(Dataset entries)
==============================

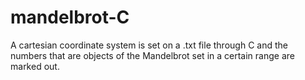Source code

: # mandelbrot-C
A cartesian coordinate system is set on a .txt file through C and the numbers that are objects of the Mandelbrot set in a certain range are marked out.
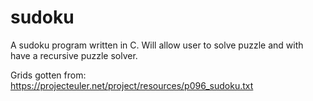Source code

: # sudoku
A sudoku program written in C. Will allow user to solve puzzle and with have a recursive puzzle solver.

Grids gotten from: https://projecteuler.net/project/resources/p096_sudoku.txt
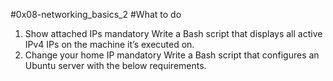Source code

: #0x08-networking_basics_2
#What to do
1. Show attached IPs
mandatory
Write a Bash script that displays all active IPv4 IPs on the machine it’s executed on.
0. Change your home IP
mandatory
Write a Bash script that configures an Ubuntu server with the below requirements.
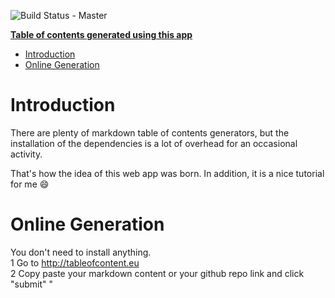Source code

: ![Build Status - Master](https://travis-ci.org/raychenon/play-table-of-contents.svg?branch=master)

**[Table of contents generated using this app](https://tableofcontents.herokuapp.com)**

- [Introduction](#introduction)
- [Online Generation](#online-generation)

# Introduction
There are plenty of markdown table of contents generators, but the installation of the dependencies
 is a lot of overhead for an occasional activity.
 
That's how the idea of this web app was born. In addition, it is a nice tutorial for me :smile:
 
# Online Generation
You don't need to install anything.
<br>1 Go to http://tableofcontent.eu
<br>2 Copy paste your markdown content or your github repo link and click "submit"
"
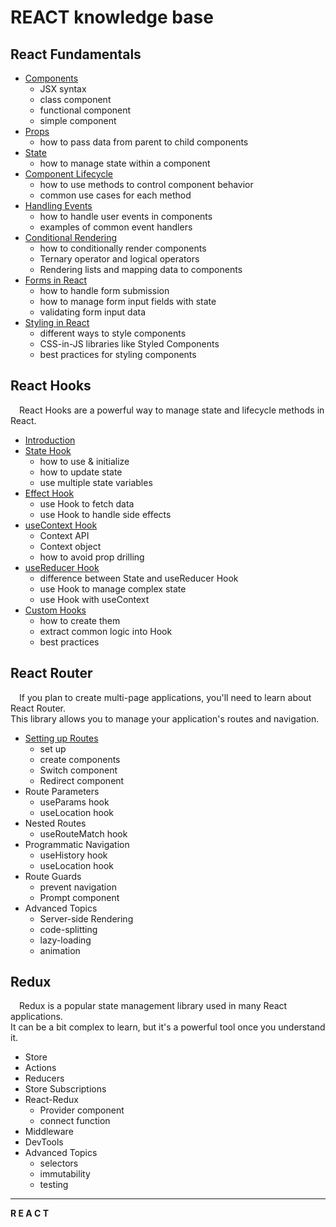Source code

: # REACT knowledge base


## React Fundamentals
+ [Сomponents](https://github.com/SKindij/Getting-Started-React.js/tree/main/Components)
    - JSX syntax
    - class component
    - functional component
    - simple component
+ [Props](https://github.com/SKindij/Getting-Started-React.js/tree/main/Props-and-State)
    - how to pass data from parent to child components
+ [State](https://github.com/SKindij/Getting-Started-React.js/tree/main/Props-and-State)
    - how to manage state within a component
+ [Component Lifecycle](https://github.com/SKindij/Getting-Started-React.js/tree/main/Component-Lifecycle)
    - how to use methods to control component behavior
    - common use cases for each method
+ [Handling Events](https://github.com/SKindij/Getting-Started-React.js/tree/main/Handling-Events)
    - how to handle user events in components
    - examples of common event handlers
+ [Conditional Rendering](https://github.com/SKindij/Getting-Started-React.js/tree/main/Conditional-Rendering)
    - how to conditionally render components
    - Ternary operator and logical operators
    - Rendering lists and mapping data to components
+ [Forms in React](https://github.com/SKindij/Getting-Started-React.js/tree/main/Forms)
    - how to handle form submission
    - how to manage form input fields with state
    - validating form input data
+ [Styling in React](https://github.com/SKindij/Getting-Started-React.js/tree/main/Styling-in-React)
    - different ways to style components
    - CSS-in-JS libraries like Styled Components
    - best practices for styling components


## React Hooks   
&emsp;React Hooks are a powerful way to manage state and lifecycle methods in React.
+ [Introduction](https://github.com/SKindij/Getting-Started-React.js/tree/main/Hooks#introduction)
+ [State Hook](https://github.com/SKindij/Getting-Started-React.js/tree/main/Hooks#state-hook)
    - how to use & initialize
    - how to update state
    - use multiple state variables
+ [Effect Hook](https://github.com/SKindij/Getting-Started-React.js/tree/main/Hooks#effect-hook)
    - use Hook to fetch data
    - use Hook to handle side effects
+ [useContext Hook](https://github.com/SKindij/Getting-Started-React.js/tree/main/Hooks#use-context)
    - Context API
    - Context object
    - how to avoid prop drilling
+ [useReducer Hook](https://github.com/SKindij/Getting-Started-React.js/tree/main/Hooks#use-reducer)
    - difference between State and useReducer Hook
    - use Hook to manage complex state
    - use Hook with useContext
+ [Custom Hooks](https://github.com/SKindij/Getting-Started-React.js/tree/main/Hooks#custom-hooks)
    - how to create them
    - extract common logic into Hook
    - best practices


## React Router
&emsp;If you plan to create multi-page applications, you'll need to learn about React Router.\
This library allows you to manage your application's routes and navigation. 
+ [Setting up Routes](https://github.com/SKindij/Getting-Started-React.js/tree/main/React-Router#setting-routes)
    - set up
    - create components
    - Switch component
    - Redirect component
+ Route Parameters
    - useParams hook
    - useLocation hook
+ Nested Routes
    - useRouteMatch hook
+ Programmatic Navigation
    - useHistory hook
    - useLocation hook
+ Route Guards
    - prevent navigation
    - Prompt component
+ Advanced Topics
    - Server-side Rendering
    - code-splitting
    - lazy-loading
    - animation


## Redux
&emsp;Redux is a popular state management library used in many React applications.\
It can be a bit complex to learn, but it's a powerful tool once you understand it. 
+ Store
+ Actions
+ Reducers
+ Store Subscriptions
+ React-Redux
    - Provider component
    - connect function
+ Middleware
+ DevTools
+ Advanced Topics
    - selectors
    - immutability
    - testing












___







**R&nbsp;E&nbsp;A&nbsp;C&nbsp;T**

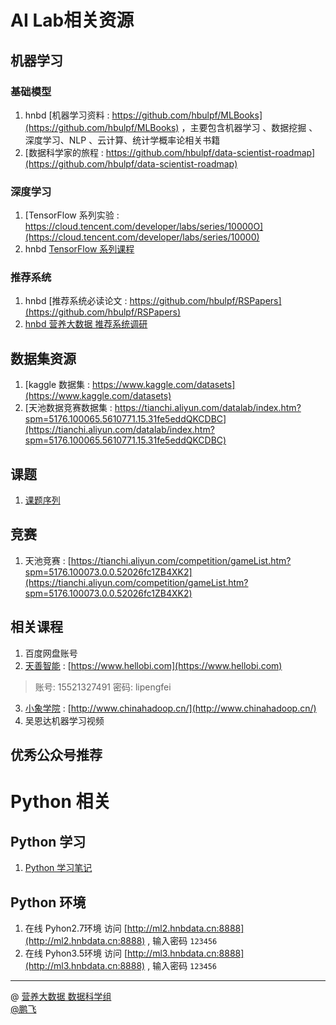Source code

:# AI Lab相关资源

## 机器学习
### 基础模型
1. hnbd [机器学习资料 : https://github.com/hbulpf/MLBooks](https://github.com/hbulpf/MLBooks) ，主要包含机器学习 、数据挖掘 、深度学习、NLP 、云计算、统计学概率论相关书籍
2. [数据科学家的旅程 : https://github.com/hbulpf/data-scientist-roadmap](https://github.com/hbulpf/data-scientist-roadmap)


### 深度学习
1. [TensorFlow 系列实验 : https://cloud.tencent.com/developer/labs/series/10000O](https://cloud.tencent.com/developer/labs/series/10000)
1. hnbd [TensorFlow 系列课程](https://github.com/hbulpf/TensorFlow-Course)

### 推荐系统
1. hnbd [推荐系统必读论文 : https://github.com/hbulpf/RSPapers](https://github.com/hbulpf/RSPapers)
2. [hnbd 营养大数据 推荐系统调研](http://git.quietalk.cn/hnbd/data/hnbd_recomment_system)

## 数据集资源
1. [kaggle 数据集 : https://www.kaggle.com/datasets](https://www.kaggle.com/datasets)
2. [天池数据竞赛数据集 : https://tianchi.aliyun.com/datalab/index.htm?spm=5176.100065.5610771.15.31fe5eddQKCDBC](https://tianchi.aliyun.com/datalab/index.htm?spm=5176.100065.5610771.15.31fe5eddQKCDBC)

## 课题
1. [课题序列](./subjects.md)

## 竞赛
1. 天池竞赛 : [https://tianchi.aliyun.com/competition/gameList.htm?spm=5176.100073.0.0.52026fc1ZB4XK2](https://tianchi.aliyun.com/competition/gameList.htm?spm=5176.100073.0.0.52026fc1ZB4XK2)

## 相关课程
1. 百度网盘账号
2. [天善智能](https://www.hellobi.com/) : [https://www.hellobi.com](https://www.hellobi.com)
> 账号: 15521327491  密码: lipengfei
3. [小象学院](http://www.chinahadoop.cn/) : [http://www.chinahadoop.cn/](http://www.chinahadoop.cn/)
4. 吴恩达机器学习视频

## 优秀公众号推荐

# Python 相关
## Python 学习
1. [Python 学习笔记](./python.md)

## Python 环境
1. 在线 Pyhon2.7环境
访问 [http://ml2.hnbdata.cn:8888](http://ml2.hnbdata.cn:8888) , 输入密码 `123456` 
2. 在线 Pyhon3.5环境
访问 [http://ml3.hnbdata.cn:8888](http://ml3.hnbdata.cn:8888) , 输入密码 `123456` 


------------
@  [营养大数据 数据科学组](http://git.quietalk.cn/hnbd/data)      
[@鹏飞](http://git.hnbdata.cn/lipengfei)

==============================

▸ WORK INSTRUCTION: Write out exactly those lines running from the line with "1. [课题序列](./subjects.md)" to the end of the data above, the first and last included.

▸ RESULT BELOW:
1. [课题序列](./subjects.md)

## 竞赛
1. 天池竞赛 : [https://tianchi.aliyun.com/competition/gameList.htm?spm=5176.100073.0.0.52026fc1ZB4XK2](https://tianchi.aliyun.com/competition/gameList.htm?spm=5176.100073.0.0.52026fc1ZB4XK2)

## 相关课程
1. 百度网盘账号
2. [天善智能](https://www.hellobi.com/) : [https://www.hellobi.com](https://www.hellobi.com)
> 账号: 15521327491  密码: lipengfei
3. [小象学院](http://www.chinahadoop.cn/) : [http://www.chinahadoop.cn/](http://www.chinahadoop.cn/)
4. 吴恩达机器学习视频

## 优秀公众号推荐

# Python 相关
## Python 学习
1. [Python 学习笔记](./python.md)

## Python 环境
1. 在线 Pyhon2.7环境
访问 [http://ml2.hnbdata.cn:8888](http://ml2.hnbdata.cn:8888) , 输入密码 `123456` 
2. 在线 Pyhon3.5环境
访问 [http://ml3.hnbdata.cn:8888](http://ml3.hnbdata.cn:8888) , 输入密码 `123456` 


------------
@  [营养大数据 数据科学组](http://git.quietalk.cn/hnbd/data)      
[@鹏飞](http://git.hnbdata.cn/lipengfei)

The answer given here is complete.